Find the line below with "HasToken returns a" and the line with "[15 marks] </li>". Output exactly those lines and everything between them, leaving out the pictures.

[[ Data listing, beginning ]]

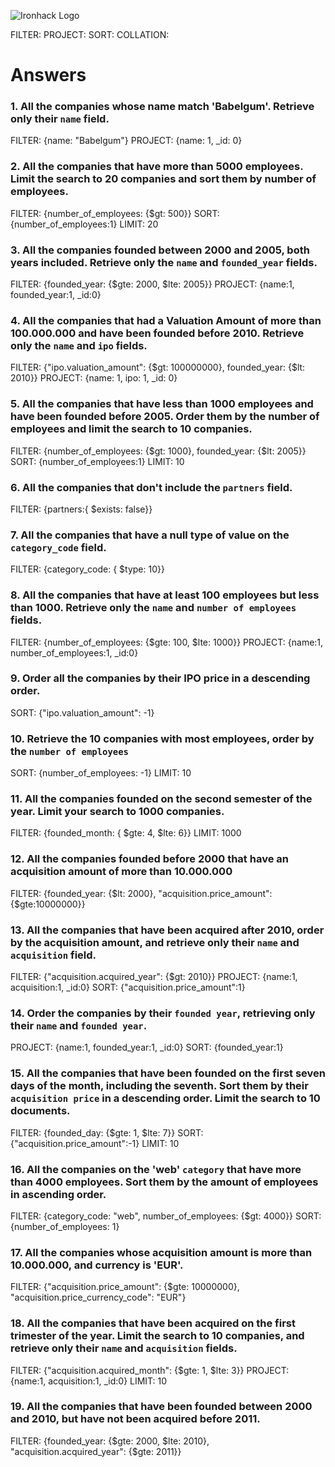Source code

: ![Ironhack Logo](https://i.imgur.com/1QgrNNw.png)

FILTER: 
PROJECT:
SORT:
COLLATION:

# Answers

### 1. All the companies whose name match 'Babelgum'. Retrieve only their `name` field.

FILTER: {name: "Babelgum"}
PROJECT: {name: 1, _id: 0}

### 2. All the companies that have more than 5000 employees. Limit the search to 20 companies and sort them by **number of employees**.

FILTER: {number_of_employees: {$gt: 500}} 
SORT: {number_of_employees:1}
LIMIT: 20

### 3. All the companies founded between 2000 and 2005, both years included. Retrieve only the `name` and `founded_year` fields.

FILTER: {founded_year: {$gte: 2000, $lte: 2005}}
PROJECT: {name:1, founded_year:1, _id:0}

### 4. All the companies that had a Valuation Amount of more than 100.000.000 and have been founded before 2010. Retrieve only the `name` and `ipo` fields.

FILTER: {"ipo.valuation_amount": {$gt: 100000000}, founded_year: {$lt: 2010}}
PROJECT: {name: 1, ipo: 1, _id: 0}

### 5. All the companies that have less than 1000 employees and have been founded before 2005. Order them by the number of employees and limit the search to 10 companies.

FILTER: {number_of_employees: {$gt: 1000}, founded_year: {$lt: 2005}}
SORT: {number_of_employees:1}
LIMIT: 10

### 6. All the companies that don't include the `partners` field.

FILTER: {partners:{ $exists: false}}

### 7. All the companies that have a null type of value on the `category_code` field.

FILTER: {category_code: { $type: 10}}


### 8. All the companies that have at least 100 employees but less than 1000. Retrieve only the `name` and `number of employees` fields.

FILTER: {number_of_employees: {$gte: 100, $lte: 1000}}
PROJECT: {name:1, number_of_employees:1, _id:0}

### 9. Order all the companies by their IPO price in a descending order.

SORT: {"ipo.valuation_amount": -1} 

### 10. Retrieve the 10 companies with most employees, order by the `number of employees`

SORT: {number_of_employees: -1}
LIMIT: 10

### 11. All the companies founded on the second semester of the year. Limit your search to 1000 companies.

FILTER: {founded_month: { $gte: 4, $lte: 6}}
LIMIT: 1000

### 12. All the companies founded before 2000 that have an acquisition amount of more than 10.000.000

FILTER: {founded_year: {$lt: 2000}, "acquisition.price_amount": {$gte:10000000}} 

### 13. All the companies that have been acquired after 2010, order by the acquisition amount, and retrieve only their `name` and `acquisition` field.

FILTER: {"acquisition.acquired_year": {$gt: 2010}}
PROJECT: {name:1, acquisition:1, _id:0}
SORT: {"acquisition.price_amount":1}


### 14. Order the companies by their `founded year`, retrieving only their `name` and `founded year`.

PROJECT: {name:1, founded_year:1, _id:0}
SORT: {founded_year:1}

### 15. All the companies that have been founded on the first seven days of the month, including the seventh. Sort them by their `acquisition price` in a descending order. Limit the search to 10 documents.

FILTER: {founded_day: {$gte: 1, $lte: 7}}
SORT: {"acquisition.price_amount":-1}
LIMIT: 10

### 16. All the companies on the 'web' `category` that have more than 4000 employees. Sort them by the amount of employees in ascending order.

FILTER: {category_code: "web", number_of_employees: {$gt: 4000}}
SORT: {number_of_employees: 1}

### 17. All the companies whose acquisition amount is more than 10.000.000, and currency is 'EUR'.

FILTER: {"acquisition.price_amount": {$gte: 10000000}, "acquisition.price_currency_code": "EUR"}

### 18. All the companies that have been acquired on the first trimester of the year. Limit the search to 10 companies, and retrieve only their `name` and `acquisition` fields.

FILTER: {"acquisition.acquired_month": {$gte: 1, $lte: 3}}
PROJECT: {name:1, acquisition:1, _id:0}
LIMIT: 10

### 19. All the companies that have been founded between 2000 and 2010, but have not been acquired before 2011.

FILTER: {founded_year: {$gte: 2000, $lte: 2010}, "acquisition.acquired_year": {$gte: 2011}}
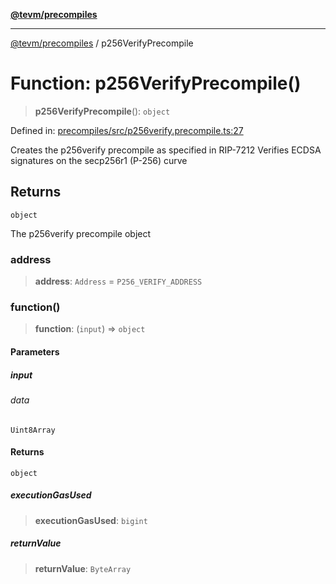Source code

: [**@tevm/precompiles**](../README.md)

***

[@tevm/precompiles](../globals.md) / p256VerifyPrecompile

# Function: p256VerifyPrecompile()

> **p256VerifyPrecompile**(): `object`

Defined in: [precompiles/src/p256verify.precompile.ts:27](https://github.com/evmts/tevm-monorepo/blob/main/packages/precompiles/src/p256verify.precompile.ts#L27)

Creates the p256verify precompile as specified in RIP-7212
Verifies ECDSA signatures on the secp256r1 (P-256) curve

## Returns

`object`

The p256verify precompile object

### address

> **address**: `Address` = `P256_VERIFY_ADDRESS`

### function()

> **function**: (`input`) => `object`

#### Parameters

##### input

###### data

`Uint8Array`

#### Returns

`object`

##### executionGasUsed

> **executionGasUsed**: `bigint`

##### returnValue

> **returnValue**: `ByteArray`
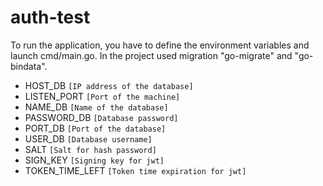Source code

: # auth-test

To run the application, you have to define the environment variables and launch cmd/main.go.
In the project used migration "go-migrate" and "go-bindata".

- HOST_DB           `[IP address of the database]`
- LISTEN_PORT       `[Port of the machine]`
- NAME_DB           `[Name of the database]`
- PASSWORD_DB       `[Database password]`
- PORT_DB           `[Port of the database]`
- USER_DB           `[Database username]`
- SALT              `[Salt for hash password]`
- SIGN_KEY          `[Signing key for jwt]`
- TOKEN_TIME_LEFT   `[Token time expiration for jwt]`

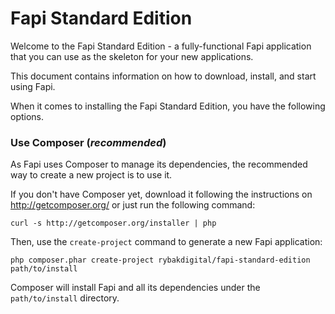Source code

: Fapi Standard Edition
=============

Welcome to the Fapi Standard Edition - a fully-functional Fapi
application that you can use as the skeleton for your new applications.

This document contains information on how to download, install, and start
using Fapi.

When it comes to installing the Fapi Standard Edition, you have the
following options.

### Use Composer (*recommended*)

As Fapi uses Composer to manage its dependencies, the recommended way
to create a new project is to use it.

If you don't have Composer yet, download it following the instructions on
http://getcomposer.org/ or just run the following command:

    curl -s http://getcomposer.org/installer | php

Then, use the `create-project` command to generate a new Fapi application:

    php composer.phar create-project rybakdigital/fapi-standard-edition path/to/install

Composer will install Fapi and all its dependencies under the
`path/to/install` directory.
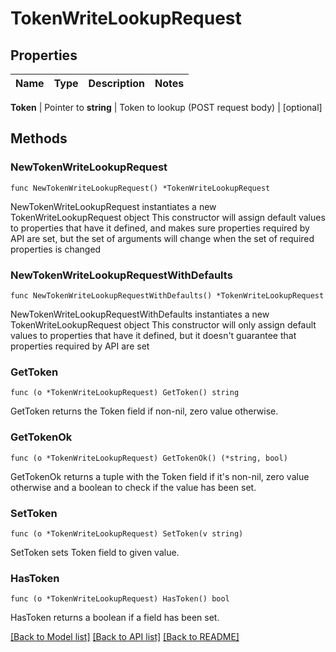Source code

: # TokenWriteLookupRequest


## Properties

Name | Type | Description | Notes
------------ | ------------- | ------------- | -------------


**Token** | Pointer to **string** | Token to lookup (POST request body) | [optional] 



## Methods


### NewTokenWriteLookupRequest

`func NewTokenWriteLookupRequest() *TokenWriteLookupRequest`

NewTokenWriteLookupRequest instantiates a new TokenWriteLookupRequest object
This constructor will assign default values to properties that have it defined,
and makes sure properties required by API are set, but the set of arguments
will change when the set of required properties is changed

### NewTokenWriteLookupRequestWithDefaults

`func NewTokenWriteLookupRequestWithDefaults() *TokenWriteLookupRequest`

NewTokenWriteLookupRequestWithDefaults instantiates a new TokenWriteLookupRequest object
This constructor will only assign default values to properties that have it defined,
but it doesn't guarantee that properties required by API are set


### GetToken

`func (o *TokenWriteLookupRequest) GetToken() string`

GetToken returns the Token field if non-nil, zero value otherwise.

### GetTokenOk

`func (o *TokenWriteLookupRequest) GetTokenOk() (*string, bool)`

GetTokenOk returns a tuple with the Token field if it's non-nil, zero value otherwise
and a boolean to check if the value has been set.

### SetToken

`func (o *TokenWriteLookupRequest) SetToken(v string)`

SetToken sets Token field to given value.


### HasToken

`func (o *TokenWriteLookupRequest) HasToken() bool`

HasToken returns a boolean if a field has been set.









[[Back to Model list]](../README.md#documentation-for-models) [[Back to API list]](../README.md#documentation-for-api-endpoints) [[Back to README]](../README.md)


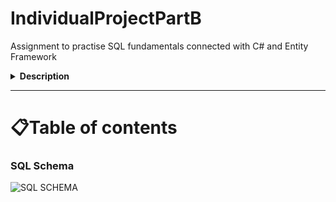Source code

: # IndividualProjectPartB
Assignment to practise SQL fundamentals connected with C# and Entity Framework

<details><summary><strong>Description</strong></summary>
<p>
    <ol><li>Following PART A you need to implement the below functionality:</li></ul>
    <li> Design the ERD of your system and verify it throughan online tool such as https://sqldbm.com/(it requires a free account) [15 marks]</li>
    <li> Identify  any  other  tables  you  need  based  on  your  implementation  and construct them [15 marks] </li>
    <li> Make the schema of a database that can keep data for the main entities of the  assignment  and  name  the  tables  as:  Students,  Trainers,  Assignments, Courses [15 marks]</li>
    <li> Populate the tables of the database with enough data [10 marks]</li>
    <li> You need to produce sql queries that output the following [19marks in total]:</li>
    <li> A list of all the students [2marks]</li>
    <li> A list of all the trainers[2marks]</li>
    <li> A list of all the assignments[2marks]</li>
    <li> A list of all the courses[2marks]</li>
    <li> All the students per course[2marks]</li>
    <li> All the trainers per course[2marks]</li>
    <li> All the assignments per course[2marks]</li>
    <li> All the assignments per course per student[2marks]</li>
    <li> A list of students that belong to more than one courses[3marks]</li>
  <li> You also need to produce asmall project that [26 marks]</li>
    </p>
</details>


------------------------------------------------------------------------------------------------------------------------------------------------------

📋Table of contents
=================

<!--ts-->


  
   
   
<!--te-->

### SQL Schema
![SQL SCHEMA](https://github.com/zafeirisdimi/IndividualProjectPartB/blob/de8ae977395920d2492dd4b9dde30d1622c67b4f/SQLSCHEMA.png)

[[ Data listing, end ]]
[[ Data listing, beginning ]]

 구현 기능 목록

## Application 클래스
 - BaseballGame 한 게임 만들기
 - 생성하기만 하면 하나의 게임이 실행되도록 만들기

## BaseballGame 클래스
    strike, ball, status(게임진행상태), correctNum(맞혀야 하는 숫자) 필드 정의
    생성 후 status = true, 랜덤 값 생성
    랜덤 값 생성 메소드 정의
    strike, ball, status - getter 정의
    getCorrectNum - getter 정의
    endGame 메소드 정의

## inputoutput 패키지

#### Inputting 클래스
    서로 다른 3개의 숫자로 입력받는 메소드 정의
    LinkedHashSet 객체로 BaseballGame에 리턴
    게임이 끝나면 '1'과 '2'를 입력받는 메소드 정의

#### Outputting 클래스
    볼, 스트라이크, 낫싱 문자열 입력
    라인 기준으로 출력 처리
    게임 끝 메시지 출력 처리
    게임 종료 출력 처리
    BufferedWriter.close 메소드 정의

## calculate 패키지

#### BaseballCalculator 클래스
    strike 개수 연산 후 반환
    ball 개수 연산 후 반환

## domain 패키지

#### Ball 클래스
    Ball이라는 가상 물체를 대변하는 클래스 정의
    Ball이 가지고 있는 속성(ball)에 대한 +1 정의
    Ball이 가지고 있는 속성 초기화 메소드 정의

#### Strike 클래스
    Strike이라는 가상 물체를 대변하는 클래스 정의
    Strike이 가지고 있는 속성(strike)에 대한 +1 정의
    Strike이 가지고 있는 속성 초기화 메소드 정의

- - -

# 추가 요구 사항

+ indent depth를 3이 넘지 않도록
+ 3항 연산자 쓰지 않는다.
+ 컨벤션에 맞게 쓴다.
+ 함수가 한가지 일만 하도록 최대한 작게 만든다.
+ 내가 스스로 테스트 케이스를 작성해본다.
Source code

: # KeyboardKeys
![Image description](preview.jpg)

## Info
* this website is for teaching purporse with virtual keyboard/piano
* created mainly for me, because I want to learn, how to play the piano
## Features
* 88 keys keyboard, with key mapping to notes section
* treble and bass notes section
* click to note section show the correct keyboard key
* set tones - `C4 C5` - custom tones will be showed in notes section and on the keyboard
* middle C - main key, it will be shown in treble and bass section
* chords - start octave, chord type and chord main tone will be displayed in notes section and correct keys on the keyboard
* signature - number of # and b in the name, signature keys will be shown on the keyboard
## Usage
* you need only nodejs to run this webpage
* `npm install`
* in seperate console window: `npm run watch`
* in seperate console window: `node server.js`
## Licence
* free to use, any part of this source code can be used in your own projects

[[ Data listing, end ]]
[[ Data listing, beginning ]]

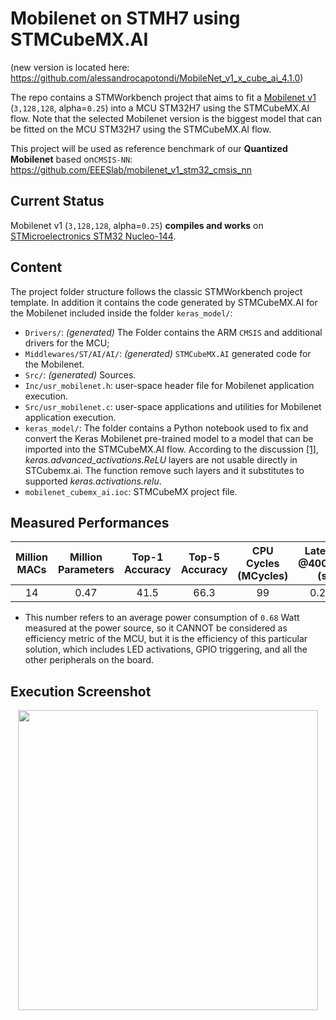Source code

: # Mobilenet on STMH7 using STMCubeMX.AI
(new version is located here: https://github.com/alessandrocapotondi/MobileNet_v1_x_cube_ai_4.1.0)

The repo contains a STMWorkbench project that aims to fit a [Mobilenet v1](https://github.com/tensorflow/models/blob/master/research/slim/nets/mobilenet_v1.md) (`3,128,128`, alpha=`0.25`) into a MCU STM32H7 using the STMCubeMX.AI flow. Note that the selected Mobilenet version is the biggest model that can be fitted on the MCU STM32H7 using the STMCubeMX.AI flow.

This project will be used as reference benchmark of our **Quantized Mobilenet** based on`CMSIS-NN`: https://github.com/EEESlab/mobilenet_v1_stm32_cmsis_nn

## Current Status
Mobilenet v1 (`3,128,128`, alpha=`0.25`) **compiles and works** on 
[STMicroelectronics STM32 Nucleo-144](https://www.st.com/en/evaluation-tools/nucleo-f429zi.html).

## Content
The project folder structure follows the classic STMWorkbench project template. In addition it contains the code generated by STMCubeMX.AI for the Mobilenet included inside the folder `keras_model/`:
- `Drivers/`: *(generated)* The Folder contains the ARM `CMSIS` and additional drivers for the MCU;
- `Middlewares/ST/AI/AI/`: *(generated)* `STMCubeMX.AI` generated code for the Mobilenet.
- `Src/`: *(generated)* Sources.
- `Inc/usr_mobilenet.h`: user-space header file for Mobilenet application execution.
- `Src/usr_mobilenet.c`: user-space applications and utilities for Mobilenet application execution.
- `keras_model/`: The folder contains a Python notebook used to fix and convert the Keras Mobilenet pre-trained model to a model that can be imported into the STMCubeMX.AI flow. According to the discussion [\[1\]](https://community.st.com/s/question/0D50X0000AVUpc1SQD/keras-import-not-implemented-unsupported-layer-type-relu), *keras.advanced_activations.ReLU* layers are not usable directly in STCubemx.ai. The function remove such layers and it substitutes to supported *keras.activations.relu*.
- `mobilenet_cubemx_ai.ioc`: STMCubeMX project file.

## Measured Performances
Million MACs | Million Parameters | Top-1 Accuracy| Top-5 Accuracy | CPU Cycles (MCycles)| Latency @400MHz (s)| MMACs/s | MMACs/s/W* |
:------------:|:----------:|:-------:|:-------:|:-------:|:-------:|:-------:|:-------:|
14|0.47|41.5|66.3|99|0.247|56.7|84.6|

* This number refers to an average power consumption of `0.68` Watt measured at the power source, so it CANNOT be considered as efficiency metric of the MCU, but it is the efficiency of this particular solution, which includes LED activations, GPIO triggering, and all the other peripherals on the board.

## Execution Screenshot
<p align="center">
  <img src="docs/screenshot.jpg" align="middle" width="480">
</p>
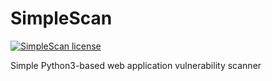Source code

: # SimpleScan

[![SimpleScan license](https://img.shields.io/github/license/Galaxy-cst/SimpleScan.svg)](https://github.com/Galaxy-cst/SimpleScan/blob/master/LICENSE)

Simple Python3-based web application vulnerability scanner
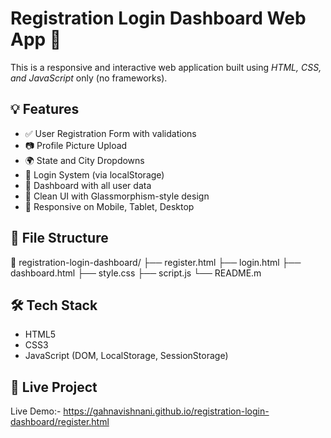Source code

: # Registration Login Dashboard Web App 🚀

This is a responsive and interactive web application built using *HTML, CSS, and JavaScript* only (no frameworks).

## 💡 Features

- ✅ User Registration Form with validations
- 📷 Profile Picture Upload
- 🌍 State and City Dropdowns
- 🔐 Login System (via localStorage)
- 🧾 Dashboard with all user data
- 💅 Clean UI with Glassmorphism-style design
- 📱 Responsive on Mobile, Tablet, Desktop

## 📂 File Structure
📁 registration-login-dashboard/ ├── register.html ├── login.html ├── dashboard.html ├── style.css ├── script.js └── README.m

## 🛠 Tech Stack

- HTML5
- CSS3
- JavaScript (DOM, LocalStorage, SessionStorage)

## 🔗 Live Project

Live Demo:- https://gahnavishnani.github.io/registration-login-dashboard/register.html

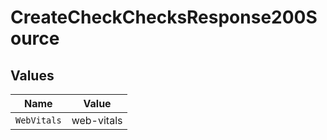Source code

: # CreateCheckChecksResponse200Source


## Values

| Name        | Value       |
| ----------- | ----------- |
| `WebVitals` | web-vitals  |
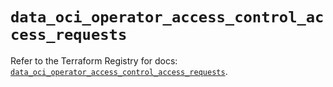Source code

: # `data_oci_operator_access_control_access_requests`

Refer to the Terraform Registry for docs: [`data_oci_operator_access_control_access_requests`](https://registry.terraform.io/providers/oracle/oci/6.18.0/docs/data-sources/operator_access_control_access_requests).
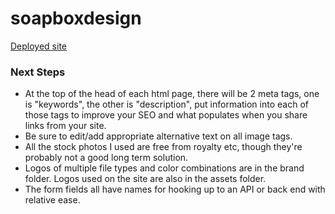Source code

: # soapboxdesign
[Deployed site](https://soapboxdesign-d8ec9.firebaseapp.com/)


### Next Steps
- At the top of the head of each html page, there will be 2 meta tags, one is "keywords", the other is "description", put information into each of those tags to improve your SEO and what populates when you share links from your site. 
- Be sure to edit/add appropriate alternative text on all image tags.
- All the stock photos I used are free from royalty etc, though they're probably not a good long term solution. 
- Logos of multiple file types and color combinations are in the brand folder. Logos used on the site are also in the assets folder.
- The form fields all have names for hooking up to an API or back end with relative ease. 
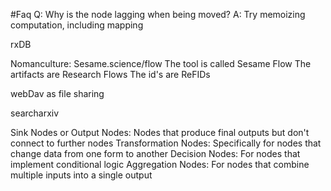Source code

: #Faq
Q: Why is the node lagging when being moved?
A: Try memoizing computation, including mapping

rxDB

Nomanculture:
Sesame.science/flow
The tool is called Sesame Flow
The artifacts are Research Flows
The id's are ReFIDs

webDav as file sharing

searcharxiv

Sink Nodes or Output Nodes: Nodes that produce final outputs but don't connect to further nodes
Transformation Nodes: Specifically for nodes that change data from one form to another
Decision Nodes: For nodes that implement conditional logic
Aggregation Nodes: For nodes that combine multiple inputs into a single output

[[ Data listing, end ]]

- The completed task
HasToken returns a boolean if a field has been set.









[[Back to Model list]](../README.md#documentation-for-models) [[Back to API list]](../README.md#documentation-for-api-endpoints) [[Back to README]](../README.md)


Source code

: # IndividualProjectPartB
Assignment to practise SQL fundamentals connected with C# and Entity Framework

<details><summary><strong>Description</strong></summary>
<p>
    <ol><li>Following PART A you need to implement the below functionality:</li></ul>
    <li> Design the ERD of your system and verify it throughan online tool such as https://sqldbm.com/(it requires a free account) [15 marks]</li>
    <li> Identify  any  other  tables  you  need  based  on  your  implementation  and construct them [15 marks] </li>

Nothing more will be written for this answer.